The board said it is seeking public comment by June 6 on the guidance, which was issued as Proposed Accounting Standards Update (ASU) No. 2023-ED200, Intangibles—Goodwill and Other—Crypto Assets (Subtopic 350-60) Accounting for and Disclosure of Crypto Assets.
“During the FASB’s recent agenda consultation process, stakeholders from all professional backgrounds identified digital assets as a top priority area for the Board to address,” FASB Chair Richard Jones said in a statement. “We responded to that feedback with the proposed ASU, which would provide investors greater transparency into the fair value of crypto assets held by entities, as well as additional disclosures about the types of crypto assets held and changes in those holdings.”

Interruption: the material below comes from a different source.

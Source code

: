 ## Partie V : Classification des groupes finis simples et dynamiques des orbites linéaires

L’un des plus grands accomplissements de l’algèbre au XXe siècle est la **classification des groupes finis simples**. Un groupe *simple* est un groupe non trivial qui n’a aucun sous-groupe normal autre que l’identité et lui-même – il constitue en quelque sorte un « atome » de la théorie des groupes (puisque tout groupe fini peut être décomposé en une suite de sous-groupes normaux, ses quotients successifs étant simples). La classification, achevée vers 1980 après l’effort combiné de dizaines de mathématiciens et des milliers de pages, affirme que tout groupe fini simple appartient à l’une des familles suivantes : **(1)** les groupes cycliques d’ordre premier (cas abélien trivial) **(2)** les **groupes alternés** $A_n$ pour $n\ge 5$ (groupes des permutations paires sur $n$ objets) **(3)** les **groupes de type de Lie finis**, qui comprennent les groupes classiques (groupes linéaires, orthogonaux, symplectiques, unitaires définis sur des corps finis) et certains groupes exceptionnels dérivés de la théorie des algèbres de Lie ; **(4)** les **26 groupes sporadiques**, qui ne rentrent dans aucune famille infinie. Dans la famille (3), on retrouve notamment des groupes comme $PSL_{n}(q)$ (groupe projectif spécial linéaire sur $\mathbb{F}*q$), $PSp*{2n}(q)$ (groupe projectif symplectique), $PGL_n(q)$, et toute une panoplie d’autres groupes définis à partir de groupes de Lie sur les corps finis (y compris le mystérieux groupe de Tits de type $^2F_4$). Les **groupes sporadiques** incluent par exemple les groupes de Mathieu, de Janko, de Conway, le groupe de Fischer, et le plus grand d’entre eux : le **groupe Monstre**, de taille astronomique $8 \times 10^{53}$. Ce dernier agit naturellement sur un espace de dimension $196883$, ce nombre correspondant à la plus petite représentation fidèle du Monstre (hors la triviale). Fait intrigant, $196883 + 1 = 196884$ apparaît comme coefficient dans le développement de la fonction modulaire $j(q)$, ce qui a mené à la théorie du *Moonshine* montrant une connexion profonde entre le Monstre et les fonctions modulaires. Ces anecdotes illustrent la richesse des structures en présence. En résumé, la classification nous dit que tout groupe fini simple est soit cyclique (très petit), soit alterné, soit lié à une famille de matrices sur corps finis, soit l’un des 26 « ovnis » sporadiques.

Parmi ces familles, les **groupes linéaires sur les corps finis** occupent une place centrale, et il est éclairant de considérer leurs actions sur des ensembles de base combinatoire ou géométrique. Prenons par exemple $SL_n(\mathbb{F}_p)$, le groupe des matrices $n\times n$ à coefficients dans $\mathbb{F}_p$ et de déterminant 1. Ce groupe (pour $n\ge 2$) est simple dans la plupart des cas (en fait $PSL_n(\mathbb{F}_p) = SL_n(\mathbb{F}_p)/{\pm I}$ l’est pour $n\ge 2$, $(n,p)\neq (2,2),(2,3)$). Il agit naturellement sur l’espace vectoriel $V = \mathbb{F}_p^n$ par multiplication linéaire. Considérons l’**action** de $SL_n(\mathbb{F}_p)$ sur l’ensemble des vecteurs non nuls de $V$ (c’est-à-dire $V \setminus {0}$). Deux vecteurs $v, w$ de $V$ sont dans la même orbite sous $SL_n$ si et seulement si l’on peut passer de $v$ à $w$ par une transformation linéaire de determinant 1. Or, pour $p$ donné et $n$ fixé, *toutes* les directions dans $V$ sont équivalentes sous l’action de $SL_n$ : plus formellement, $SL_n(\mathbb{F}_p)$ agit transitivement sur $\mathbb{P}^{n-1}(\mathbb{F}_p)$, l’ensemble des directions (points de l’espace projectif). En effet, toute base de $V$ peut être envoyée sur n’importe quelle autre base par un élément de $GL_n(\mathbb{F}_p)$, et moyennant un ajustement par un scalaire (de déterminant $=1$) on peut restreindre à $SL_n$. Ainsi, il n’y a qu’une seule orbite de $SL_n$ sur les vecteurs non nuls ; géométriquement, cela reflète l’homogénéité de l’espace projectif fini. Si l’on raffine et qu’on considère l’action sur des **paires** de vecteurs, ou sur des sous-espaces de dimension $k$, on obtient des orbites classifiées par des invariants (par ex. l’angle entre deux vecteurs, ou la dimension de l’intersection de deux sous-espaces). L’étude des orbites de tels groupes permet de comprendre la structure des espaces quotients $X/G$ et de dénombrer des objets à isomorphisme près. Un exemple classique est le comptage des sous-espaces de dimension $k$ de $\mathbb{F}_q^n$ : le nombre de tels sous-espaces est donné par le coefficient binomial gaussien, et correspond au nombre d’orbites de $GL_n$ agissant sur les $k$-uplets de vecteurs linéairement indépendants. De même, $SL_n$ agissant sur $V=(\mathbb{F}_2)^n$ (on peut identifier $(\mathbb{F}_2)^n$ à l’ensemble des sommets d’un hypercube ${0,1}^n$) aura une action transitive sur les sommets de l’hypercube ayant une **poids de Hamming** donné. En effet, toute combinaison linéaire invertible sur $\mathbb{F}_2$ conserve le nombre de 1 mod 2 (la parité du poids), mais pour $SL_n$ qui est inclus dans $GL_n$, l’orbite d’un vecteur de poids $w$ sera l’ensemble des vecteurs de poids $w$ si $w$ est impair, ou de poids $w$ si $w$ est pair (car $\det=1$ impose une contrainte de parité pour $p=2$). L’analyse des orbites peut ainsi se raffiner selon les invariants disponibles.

Rollforward Might Generate Pushback
The proposal is specifically written to address crypto assets that are: fungible; deemed to be intangible; do not provide the asset holder with enforceable rights to, or claims on, underlying goods, services, or other assets; are created or reside on a distributed ledger based on blockchain technology; secured through cryptography; and are not created or issued by the reporting entity or its related parties.
And amid the disclosure provisions, include an annual rollforward of crypto assets, showing purchases, sales, gains and losses on a gross basis—information that might generate the most pushback, practitioners said. “Similar rollforward disclosures have been proposed in the past in other areas and ultimately abandoned over concerns expressed about the cost and effort to prepare them,” Muir said.
Another notable proposed disclosure is that in each interim and annual period, a company would have to disclose restrictions that exist on its crypto assets and what it takes to lift them, he said. “For example, if a company has crypto assets locked up in a staking protocol, it would appear the company should disclose the fair value of those assets, the nature and duration of the restriction imposed on them, and what has to occur for those restrictions to be lifted.”
Relief from a “Cost-Less-Impairment” Model
Accountants said the proposal is welcomed for the relief it will provide from the “cost-less-impairment” model that must be used today, a one-way model that works for certain nonfinancial assets like property, plant, and equipment, where the asset is expected to be used in operations and “consumed” by the owner over a longer period of time – but not for cryptos.
“The cost-less-impairment accounting model provides less relevant information for crypto assets, which are often held for investment or speculative purposes and intended to be liquidated in a shorter time horizon,” Scott Ehrlich, president of Mind the GAAP, LLC, said. “In other words, companies often hold crypto assets for the same intent and purpose as other traditional investments, like money markets, bonds, and equity investments,” he said. “As these other investments are generally measured at fair value under GAAP, it would make sense to value crypto assets the same way.”
To transition the guidance, companies will be required to use a “cumulative effect adjustment, including the direct effects of that adjustment such as tax consequences” to the opening balance of retained earnings or other appropriate components of equity or net assets as of the beginning of the annual period in which a company adopts the proposal.
Early adoption will be permitted, “including adoption in an interim period as of the beginning of the annual period that includes that interim period.”